Data extracted from a collection
=====

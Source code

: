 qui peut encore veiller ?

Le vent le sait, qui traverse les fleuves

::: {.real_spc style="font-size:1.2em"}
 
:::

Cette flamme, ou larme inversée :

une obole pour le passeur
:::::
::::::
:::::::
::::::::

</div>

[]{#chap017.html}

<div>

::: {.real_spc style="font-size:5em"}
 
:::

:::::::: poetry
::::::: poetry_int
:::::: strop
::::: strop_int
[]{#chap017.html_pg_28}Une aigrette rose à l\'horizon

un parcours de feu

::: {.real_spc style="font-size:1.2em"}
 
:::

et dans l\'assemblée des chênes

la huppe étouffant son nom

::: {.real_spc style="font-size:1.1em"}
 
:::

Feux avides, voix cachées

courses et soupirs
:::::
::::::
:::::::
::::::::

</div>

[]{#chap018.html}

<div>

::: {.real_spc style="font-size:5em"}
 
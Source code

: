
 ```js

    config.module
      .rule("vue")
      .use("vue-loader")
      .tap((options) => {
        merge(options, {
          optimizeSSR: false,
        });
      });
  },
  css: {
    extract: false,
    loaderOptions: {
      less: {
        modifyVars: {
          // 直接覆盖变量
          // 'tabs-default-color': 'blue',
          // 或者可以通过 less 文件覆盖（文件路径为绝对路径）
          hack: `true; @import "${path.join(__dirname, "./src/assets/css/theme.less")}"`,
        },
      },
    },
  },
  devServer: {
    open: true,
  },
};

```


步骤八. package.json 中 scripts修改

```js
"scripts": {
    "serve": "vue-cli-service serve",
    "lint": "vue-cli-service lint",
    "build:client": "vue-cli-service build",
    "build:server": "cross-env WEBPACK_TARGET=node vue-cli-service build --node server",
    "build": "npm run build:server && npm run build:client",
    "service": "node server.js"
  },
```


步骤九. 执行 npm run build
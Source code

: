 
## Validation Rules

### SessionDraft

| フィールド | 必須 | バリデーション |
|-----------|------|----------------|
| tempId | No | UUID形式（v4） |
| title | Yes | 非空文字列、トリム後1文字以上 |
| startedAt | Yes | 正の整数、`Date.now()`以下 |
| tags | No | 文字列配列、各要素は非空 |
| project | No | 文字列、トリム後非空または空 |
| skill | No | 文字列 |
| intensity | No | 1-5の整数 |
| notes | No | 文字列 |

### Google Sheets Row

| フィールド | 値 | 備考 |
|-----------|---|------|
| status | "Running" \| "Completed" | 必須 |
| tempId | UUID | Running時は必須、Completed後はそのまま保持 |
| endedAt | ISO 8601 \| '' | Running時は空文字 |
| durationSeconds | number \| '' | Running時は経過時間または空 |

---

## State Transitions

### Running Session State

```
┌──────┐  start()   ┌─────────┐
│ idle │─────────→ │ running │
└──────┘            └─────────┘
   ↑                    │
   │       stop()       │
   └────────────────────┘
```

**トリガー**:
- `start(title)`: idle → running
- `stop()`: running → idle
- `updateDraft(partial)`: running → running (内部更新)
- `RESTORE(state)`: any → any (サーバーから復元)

=====

### What you will do
Return all lines above that mention the word "less".

### Answer
      less: {
          // 或者可以通过 less 文件覆盖（文件路径为绝对路径）
          hack: `true; @import "${path.join(__dirname, "./src/assets/css/theme.less")}"`,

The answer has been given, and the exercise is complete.